[Work instructions] Only the lines holding the string "Documentation" are needed; copy each of them from the data.

[Dataset items]
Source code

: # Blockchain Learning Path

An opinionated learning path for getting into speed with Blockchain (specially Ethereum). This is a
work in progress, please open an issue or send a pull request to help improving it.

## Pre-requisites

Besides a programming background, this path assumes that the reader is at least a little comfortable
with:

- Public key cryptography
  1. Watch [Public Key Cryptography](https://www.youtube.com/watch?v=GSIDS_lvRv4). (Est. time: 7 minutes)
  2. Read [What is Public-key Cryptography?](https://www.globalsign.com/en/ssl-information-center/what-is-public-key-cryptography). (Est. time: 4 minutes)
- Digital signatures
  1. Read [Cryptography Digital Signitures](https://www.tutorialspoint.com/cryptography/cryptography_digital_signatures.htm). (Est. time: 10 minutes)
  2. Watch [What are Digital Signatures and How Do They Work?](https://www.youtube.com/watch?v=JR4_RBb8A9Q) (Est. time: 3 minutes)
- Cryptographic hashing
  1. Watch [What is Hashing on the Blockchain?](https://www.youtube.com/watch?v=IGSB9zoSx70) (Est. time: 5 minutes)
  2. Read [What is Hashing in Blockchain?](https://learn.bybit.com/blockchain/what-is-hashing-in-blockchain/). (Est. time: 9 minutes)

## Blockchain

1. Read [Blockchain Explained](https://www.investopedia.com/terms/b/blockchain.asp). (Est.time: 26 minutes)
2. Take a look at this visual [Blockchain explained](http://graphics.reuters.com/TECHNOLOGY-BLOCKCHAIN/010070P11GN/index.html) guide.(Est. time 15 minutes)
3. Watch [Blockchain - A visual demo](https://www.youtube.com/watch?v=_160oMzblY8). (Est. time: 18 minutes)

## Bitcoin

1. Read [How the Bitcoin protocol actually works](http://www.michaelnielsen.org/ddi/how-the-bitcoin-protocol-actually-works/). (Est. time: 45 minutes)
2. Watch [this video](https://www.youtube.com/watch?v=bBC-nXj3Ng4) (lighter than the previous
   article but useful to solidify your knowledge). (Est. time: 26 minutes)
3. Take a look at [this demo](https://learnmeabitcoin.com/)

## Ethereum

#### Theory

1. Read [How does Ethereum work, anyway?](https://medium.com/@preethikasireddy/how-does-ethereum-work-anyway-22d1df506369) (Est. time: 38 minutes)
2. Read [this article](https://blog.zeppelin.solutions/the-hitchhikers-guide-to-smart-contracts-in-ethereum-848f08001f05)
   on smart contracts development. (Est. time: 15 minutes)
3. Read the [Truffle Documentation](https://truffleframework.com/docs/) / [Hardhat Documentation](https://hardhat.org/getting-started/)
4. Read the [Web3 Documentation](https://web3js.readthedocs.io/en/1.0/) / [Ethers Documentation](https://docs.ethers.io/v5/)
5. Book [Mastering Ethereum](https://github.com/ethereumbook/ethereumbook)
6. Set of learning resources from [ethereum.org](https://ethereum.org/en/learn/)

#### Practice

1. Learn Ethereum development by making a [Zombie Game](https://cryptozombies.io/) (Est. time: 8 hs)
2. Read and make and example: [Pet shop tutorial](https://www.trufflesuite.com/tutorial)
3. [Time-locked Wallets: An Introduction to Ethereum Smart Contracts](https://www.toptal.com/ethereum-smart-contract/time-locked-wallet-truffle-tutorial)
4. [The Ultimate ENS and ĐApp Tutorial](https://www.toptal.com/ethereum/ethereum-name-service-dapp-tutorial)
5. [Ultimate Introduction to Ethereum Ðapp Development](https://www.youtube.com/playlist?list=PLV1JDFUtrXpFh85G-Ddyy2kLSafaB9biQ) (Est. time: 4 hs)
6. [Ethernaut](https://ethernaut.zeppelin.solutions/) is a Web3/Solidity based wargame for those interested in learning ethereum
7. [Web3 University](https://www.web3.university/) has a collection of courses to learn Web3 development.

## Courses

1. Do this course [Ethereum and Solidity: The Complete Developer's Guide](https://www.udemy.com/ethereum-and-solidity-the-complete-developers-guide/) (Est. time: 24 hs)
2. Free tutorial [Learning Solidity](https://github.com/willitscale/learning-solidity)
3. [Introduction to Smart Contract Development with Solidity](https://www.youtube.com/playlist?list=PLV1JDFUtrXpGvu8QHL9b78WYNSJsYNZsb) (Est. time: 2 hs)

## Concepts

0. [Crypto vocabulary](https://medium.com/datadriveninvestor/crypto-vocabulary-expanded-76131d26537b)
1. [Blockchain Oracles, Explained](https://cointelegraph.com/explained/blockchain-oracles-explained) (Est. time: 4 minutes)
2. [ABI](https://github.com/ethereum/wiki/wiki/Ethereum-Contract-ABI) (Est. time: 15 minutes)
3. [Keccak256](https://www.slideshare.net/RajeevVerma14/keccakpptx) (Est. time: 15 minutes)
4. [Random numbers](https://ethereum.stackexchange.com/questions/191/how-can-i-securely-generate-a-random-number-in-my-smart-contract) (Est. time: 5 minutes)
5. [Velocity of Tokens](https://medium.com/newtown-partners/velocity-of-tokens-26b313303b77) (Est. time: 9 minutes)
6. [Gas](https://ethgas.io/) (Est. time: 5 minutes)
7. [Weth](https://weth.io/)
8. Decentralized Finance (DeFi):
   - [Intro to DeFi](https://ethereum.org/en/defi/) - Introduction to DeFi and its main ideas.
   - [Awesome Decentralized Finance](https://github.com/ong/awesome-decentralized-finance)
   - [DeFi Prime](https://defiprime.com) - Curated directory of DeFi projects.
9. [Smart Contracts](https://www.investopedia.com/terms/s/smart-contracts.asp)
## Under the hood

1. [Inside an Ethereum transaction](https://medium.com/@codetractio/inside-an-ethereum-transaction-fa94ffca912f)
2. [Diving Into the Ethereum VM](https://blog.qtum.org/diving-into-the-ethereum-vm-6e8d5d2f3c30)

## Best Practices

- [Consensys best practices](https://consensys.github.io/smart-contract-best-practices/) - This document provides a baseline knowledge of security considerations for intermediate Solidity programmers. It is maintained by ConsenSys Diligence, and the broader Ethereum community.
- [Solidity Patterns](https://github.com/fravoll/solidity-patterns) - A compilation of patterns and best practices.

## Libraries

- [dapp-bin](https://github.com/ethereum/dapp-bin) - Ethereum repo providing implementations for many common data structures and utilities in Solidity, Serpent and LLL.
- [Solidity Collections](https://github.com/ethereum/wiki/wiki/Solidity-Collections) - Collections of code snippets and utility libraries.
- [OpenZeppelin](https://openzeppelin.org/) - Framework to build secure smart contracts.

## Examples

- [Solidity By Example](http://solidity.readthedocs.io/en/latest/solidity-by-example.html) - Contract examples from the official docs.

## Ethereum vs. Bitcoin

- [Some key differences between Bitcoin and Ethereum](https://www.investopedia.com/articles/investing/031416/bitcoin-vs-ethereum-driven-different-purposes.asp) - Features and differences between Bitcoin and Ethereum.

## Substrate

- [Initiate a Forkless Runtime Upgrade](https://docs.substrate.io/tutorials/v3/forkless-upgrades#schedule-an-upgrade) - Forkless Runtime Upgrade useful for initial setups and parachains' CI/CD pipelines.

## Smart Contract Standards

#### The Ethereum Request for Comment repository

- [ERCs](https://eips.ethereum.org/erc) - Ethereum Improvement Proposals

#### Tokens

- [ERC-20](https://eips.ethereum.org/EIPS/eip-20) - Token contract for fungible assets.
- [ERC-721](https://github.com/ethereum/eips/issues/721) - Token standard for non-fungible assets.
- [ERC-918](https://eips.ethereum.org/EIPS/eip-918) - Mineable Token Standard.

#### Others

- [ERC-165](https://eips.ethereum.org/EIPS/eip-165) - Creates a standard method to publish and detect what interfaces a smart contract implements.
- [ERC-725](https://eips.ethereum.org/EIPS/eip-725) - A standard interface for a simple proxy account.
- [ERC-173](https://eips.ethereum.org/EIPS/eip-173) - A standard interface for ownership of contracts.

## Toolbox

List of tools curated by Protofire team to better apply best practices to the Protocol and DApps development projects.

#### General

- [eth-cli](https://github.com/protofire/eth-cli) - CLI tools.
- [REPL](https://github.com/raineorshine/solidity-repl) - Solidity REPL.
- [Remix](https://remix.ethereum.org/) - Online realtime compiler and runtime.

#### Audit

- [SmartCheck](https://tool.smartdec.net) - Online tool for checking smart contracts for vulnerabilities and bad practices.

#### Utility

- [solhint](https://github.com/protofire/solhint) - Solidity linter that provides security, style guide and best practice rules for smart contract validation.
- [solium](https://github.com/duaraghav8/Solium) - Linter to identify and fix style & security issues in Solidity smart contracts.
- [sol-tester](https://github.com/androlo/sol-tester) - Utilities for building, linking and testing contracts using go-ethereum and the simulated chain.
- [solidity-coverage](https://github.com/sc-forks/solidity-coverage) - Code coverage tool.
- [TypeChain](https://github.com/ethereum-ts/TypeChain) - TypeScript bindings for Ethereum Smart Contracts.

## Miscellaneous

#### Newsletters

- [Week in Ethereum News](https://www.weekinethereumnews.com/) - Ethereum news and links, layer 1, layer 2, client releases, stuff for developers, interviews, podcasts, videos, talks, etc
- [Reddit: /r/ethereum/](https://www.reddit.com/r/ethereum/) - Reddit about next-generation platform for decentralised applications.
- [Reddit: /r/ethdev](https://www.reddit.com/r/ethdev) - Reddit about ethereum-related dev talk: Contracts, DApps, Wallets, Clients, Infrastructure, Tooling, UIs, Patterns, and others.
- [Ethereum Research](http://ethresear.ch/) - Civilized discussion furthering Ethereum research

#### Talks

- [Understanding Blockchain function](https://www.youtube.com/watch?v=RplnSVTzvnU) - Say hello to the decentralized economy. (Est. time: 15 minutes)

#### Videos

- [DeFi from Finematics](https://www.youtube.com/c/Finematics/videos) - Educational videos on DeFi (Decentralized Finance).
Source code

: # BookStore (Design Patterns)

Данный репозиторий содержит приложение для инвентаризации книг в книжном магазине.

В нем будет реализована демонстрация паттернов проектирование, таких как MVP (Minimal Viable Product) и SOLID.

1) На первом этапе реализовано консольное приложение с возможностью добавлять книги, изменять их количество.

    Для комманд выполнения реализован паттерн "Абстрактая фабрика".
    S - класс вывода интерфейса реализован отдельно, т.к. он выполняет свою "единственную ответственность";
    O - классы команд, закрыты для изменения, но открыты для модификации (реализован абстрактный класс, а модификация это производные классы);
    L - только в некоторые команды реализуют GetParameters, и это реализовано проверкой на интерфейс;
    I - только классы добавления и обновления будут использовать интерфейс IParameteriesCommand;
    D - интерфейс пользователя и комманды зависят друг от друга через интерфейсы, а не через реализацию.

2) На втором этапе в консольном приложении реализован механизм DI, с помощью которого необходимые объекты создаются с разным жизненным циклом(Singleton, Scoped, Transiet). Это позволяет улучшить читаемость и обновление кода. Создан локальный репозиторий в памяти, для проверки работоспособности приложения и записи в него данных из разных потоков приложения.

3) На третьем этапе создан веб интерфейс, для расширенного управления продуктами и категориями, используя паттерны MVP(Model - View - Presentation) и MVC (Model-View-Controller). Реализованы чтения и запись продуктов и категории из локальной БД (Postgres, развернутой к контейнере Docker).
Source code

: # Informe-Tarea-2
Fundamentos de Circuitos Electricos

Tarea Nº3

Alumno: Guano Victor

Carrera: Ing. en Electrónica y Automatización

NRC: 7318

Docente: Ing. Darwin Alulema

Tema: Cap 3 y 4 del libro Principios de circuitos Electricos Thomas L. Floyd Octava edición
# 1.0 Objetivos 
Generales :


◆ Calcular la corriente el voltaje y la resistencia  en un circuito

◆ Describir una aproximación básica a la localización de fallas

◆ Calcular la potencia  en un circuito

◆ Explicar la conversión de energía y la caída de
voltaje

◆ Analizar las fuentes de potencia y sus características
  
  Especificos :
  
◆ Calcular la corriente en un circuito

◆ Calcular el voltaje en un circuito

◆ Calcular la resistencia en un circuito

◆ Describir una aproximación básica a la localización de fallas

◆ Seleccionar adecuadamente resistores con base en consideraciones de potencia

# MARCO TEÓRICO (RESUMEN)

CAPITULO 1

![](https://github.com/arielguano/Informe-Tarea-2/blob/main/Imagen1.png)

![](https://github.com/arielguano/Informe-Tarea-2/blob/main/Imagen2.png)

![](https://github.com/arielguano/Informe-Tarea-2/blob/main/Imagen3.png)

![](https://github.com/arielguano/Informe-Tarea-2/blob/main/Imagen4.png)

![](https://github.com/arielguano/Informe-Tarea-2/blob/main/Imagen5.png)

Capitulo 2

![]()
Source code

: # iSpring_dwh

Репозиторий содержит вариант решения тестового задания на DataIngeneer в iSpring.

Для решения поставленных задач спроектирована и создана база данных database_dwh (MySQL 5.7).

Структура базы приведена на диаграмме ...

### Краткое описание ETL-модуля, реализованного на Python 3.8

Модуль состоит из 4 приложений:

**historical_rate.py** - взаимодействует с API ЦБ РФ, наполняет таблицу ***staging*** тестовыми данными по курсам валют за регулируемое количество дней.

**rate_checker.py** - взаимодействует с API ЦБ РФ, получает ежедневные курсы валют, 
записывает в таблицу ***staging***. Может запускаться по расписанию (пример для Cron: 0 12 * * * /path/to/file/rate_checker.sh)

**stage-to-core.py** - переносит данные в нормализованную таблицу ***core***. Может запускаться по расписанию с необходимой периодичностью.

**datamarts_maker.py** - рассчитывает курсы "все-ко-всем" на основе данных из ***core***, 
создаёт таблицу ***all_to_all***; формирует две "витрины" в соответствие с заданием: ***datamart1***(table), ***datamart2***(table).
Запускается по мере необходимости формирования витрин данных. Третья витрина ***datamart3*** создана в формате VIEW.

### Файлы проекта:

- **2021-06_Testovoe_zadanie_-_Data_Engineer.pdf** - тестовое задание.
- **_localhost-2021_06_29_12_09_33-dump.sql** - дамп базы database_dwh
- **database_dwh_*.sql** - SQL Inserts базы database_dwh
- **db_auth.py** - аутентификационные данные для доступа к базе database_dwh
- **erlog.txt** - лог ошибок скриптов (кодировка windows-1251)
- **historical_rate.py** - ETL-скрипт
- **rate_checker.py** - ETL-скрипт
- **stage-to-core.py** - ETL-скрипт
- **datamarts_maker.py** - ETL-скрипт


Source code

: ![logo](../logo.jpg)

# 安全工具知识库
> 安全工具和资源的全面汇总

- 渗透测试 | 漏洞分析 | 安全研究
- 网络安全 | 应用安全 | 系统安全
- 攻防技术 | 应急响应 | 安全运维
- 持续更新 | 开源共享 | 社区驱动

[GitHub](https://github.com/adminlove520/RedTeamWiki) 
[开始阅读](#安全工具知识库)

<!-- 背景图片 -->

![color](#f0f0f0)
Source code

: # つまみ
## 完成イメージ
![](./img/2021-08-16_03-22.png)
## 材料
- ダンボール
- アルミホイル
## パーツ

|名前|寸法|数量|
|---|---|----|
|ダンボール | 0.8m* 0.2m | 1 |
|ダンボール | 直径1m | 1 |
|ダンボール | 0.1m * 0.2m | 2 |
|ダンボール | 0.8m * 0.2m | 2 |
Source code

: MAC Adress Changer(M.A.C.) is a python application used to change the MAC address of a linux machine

[Result]
3. Read the [Truffle Documentation](https://truffleframework.com/docs/) / [Hardhat Documentation](https://hardhat.org/getting-started/)
4. Read the [Web3 Documentation](https://web3js.readthedocs.io/en/1.0/) / [Ethers Documentation](https://docs.ethers.io/v5/)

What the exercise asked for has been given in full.